Dans les projets d'aménagement du territoire, il faut mobiliser la majorité silencieuse. C'est la seule façon d'évaluer le soutien dont bénéficie le projet. Du moins, en théorie. Mais la réalité est tout autre. La plupart du temps, une minorité active est à la manœuvre, détermine le processus et influence le débat. Ce petit groupe est tout sauf silencieux, et c'est précisément là que réside la résistance. Ses membres se sentent ignorés ou méconnus, craignent le changement ou ont perdu confiance dans les pouvoirs publics ou le promoteur immobilier. Cela se traduit par des recours, des procédures judiciaires et des retards. Pour maintenir le projet sur la bonne voie, il faut se concentrer sur cette minorité active et influente et comprendre ce qui la motive.

Définir le cap en tenant compte du contexte

Qu’est-ce qu’ont en commun les professionnels de la communication et les sous-marins ? Ils voient ce qui se passe sous la surface et enregistrent aussi les signaux invisibles. Ils captent les préoccupations, les émotions et les sentiments qui peuvent influencer le projet. Grâce à cette connaissance des parties prenantes, ils transforment un vague sentiment instinctif en informations concrètes et utiles. Un radar qui, non seulement, enregistre mais ajuste également. Il rend visibles les attentes et les préoccupations des parties prenantes et en tient compte pour renforcer, affiner ou améliorer le projet.

Il est essentiel que la communication ne soit pas qu’une bouée de sauvetage de dernier recours. L’équipe communication doit être impliquée dans le processus dès le début. Lorsque des décisions sont prises, la communication est présente. C’est ce qui fait une équipe de projet forte sur le fond et sensible aux intérêts des parties prenantes.

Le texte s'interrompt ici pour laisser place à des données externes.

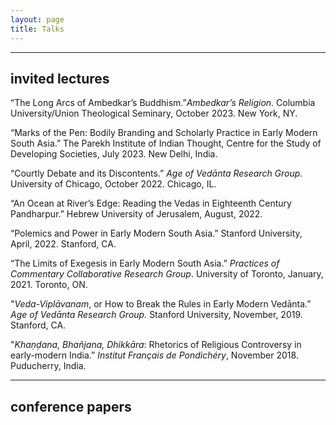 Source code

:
 ```yaml
---
layout: page
title: Talks
---
```


---
invited lectures
---

“The Long Arcs of Ambedkar’s Buddhism.”*Ambedkar’s Religion*. Columbia University/Union Theological Seminary, October 2023. New York, NY.

“Marks of the Pen: Bodily Branding and Scholarly Practice in Early Modern South Asia.” The Parekh Institute of Indian Thought, Centre for the Study of Developing Societies, July 2023. New Delhi, India.

“Courtly Debate and its Discontents.” *Age of Vedānta Research Group*. University of Chicago, October 2022. Chicago, IL.

“An Ocean at River’s Edge: Reading the Vedas in Eighteenth Century Pandharpur.” Hebrew University of Jerusalem, August, 2022.

“Polemics and Power in Early Modern South Asia.” Stanford University, April, 2022. Stanford, CA.

“The Limits of Exegesis in Early Modern South Asia.” *Practices of Commentary Collaborative Research Group*. University of Toronto, January, 2021. Toronto, ON.

"*Veda-Viplāvanam*, or How to Break the Rules in Early Modern Vedānta.” *Age of Vedānta Research Group.* Stanford University, November, 2019. Stanford, CA.

"*Khaṇḍana, Bhañjana, Dhikkāra*: Rhetorics of Religious Controversy in early-modern India.” *Institut Français de Pondichéry*, November 2018. Puducherry, India.


---
conference papers
---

La combinaison d'une connaissance du système (des réglementations aux permis en passant par les techniques et méthodes d'exécution) et d'une connaissance du monde réel est essentielle. Un professionnel de la communication n'a pas besoin d'être un expert technique. Au contraire. Sa force réside dans sa capacité à poser des questions fondamentales que se posent également les personnes impactées par un projet, mais qui semblent souvent trop évidentes pour les responsables techniques.

Un lien fort entre la communication et la gestion des parties prenantes permet d'aboutir à une solution plus efficace et plus légitime. Celle-ci ne provient alors pas seulement de la table à dessin, mais aussi des personnes directement touchées par le projet. En bref, ceux qui en tiennent compte ont un impact sur trois fronts à la fois : une politique mieux acceptée, des décisions plus solides et une mise en œuvre qui inspire davantage confiance. Pour y parvenir, une approche stratégique et flexible est nécessaire. C’est ce que propose la méthode RADAR en aidant à construire systématiquement une vue sur les parties prenantes et à l'utiliser tout au long du projet.

Qui ne voit pas ce qui touche les parties prenantes avance à l'aveuglette

La méthode RADAR place les professionnels de la communication aux commandes du projet. Cela demande du courage car cela signifie sortir de la zone de confort et revendiquer une place centrale. Contredisez l'équipe du projet lorsque les intérêts des parties prenantes sont menacés. Exigez la transparence, même si c’est inconfortable. Signalez les inconvénients. Cette prise en compte des parties prenantes donne ainsi une orientation à l'ensemble du processus. Sinon, elle disparaîtra sous la pile.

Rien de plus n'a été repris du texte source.